Gold supply in India is primarily met through imports, less than 1 percent coming from local mining and about 10 percent from recycling. India’s gold imports consist of gold in refined form and gold in doré form. In 2016, the top 3 countries from which India sources gold imports are Switzerland, UAE and South Africa. Of the total imports, bullion accounted for around 78 percent and doré the rest.
The interplay of demand and supply of gold determines the market price of gold. The price of gold in India has an import duty component, which is over and above the international price.
The Indian gold market ecosystem is a largely unorganised segment that co-exists with a fast-growing organised segment in all areas of the supply chain in gold
Bullion dealers play a pivotal role in the trade and are seen instrumental in filling the gaps that otherwise banks would be addressing. They lend gold on the basis of their longstanding relationship and they have the flexibility to hedge on futures exchange. As of December 2017, there are around 4,500 – 5,000 bullion dealers in India
Around 90-95 percent of India’s gold manufacturing market constitutes of MSMEs. The industry is dominated by small, standalone retailers, often family jewellers, with limited marketing and advertising. As per data of 2016, there are an estimated 3.85 lakh to 4.10 lakh jewellers in India27. India’s gold jewellery retail industry is also highly fragmented. The jewellery industry is primarily constituted of the Karigars, the Manufacturers, the Wholesalers, the Commission Agents and the Retailers
Although it is the second largest market for gold, the gold industry in India is not integrated into the global market as is seen from the foreign direct investment (FDI) in this sector.

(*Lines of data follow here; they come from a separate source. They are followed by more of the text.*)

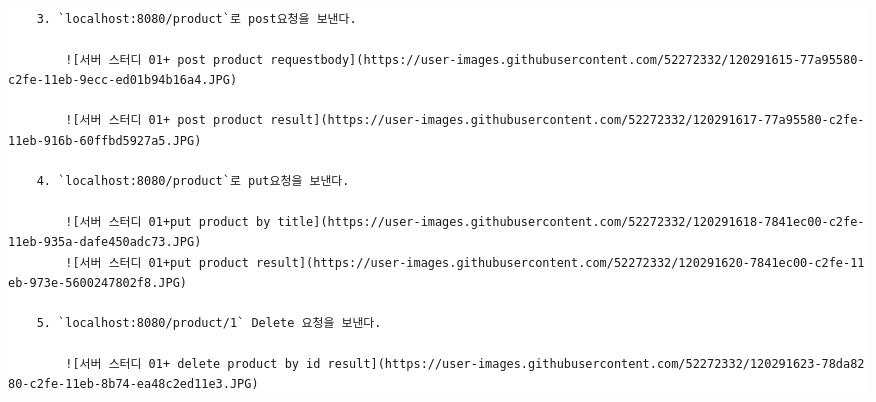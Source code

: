 		3. `localhost:8080/product`로 post요청을 보낸다.
	
			![서버 스터디 01+ post product requestbody](https://user-images.githubusercontent.com/52272332/120291615-77a95580-c2fe-11eb-9ecc-ed01b94b16a4.JPG)
	
			![서버 스터디 01+ post product result](https://user-images.githubusercontent.com/52272332/120291617-77a95580-c2fe-11eb-916b-60ffbd5927a5.JPG)
	
		4. `localhost:8080/product`로 put요청을 보낸다.
	
			![서버 스터디 01+put product by title](https://user-images.githubusercontent.com/52272332/120291618-7841ec00-c2fe-11eb-935a-dafe450adc73.JPG)
			![서버 스터디 01+put product result](https://user-images.githubusercontent.com/52272332/120291620-7841ec00-c2fe-11eb-973e-5600247802f8.JPG)
	
		5. `localhost:8080/product/1` Delete 요청을 보낸다.
	
			![서버 스터디 01+ delete product by id result](https://user-images.githubusercontent.com/52272332/120291623-78da8280-c2fe-11eb-8b74-ea48c2ed11e3.JPG)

This is despite the fact that 100 percent FDI is permitted under the automatic route.
Demand of the gold is constantly increasing with each passing year. India and China are the two most popular gold consuming countries in the world. In India, they use a lot of gold for many cultural functions like wedding etc. In China, gold bars are one of the most popular traditional forms of saving. Thus owning gold now can be proved to be highly beneficial and great idea of investment. Gold being a precious metal holds a special significance and its price has been on a roller coaster ride for centuries. Though the process of determining the price of this yellow metal is informal in India, it keeps fluctuating depending on the global market conditions, country's economic and political conditions and also basis the consumer sentiment. The government needs to revamp its policies concerning gold. It should bring changes in taxation system as well as import policies. The challenge is to meet the everlasting demand with the limited supply of this scarce commodity at a steady price.